- **To do**
From the first line to the last, return the data exactly, with no pictures.

--- Data to examine Enclosed Below ---

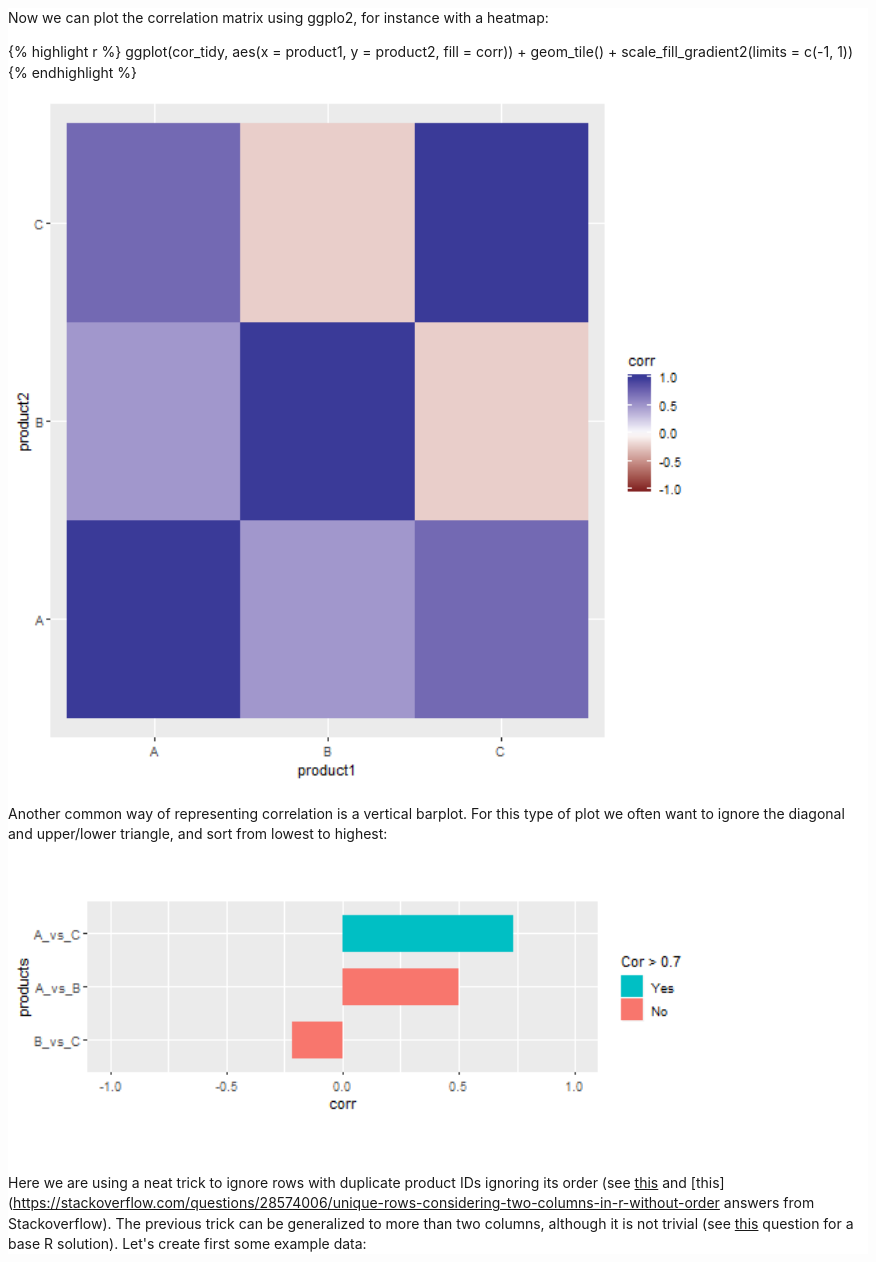 Now we can plot the correlation matrix using ggplo2, for instance with a heatmap:


{% highlight r %}
ggplot(cor_tidy, aes(x = product1, y = product2, fill = corr)) + geom_tile() + scale_fill_gradient2(limits = c(-1, 1))
{% endhighlight %}

<img src="../assets/images/unnamed-chunk-4-1.png" title="plot of chunk unnamed-chunk-4" alt="plot of chunk unnamed-chunk-4" width="80%" />

Another common way of representing correlation is a vertical barplot. For this type of plot we often want to ignore the diagonal and upper/lower triangle, and sort from lowest to highest:

<img src="../assets/images/unnamed-chunk-5-1.png" title="plot of chunk unnamed-chunk-5" alt="plot of chunk unnamed-chunk-5" width="80%" />

Here we are using a neat trick to ignore rows with duplicate product IDs ignoring its order (see [this](https://stackoverflow.com/questions/38687545/r-select-first-dataframe-row-for-each-unique-pair-ignoring-order) and [this](https://stackoverflow.com/questions/28574006/unique-rows-considering-two-columns-in-r-without-order answers from Stackoverflow). The previous trick can be generalized to more than two columns, although it is not trivial (see [this](https://stackoverflow.com/questions/30332490/finding-unique-tuples-in-r-but-ignoring-order) question for a base R solution). Let's create first some example data:
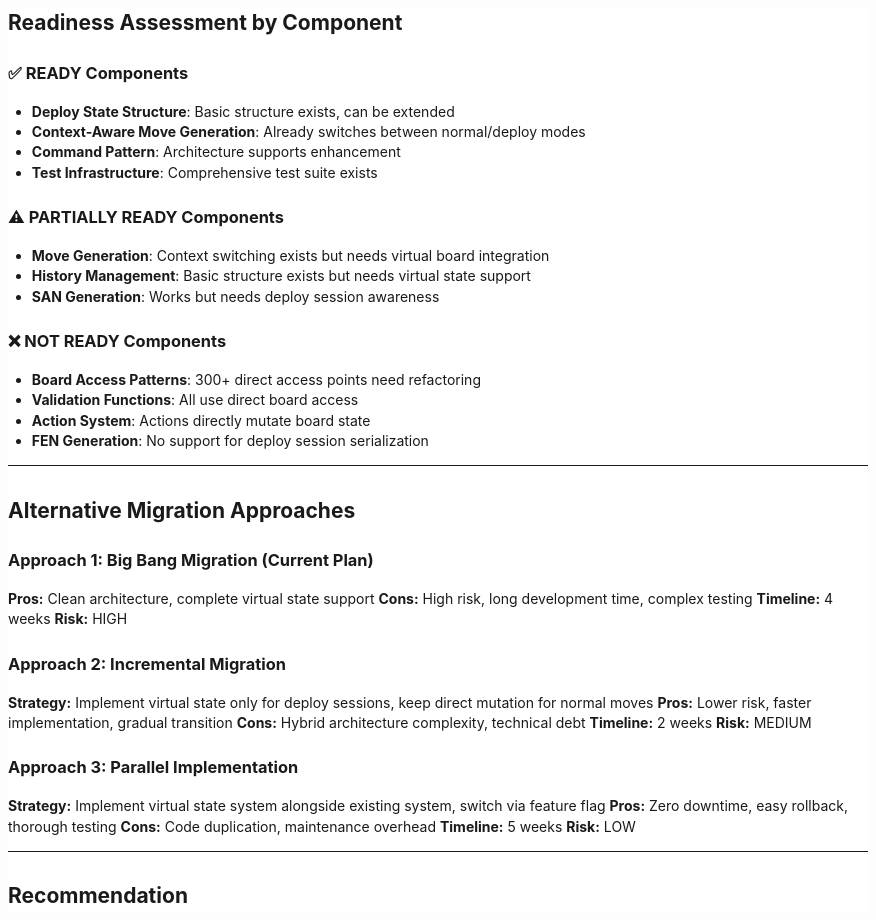 
## Readiness Assessment by Component

### ✅ **READY** Components

- **Deploy State Structure**: Basic structure exists, can be extended
- **Context-Aware Move Generation**: Already switches between normal/deploy
  modes
- **Command Pattern**: Architecture supports enhancement
- **Test Infrastructure**: Comprehensive test suite exists

### ⚠️ **PARTIALLY READY** Components

- **Move Generation**: Context switching exists but needs virtual board
  integration
- **History Management**: Basic structure exists but needs virtual state support
- **SAN Generation**: Works but needs deploy session awareness

### ❌ **NOT READY** Components

- **Board Access Patterns**: 300+ direct access points need refactoring
- **Validation Functions**: All use direct board access
- **Action System**: Actions directly mutate board state
- **FEN Generation**: No support for deploy session serialization

---

## Alternative Migration Approaches

### Approach 1: Big Bang Migration (Current Plan)

**Pros:** Clean architecture, complete virtual state support **Cons:** High
risk, long development time, complex testing **Timeline:** 4 weeks **Risk:**
HIGH

### Approach 2: Incremental Migration

**Strategy:** Implement virtual state only for deploy sessions, keep direct
mutation for normal moves **Pros:** Lower risk, faster implementation, gradual
transition **Cons:** Hybrid architecture complexity, technical debt
**Timeline:** 2 weeks **Risk:** MEDIUM

### Approach 3: Parallel Implementation

**Strategy:** Implement virtual state system alongside existing system, switch
via feature flag **Pros:** Zero downtime, easy rollback, thorough testing
**Cons:** Code duplication, maintenance overhead **Timeline:** 5 weeks **Risk:**
LOW

---

## Recommendation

--- End of Enclosed Data to examine ---

- **Solution below**
 Now we can plot the correlation matrix using ggplo2, for instance with a heatmap:


{% highlight r %}
ggplot(cor_tidy, aes(x = product1, y = product2, fill = corr)) + geom_tile() + scale_fill_gradient2(limits = c(-1, 1))
{% endhighlight %}

<img src="../assets/images/unnamed-chunk-4-1.png" title="plot of chunk unnamed-chunk-4" alt="plot of chunk unnamed-chunk-4" width="80%" />

Another common way of representing correlation is a vertical barplot. For this type of plot we often want to ignore the diagonal and upper/lower triangle, and sort from lowest to highest:

<img src="../assets/images/unnamed-chunk-5-1.png" title="plot of chunk unnamed-chunk-5" alt="plot of chunk unnamed-chunk-5" width="80%" />

Here we are using a neat trick to ignore rows with duplicate product IDs ignoring its order (see [this](https://stackoverflow.com/questions/38687545/r-select-first-dataframe-row-for-each-unique-pair-ignoring-order) and [this](https://stackoverflow.com/questions/28574006/unique-rows-considering-two-columns-in-r-without-order answers from Stackoverflow). The previous trick can be generalized to more than two columns, although it is not trivial (see [this](https://stackoverflow.com/questions/30332490/finding-unique-tuples-in-r-but-ignoring-order) question for a base R solution). Let's create first some example data:
## Readiness Assessment by Component

### ✅ **READY** Components

- **Deploy State Structure**: Basic structure exists, can be extended
- **Context-Aware Move Generation**: Already switches between normal/deploy
  modes
- **Command Pattern**: Architecture supports enhancement
- **Test Infrastructure**: Comprehensive test suite exists

### ⚠️ **PARTIALLY READY** Components

- **Move Generation**: Context switching exists but needs virtual board
  integration
- **History Management**: Basic structure exists but needs virtual state support
- **SAN Generation**: Works but needs deploy session awareness

### ❌ **NOT READY** Components

- **Board Access Patterns**: 300+ direct access points need refactoring
- **Validation Functions**: All use direct board access
- **Action System**: Actions directly mutate board state
- **FEN Generation**: No support for deploy session serialization

---

## Alternative Migration Approaches

### Approach 1: Big Bang Migration (Current Plan)

**Pros:** Clean architecture, complete virtual state support **Cons:** High
risk, long development time, complex testing **Timeline:** 4 weeks **Risk:**
HIGH

### Approach 2: Incremental Migration

**Strategy:** Implement virtual state only for deploy sessions, keep direct
mutation for normal moves **Pros:** Lower risk, faster implementation, gradual
transition **Cons:** Hybrid architecture complexity, technical debt
**Timeline:** 2 weeks **Risk:** MEDIUM

### Approach 3: Parallel Implementation

**Strategy:** Implement virtual state system alongside existing system, switch
via feature flag **Pros:** Zero downtime, easy rollback, thorough testing
**Cons:** Code duplication, maintenance overhead **Timeline:** 5 weeks **Risk:**
LOW

---

## Recommendation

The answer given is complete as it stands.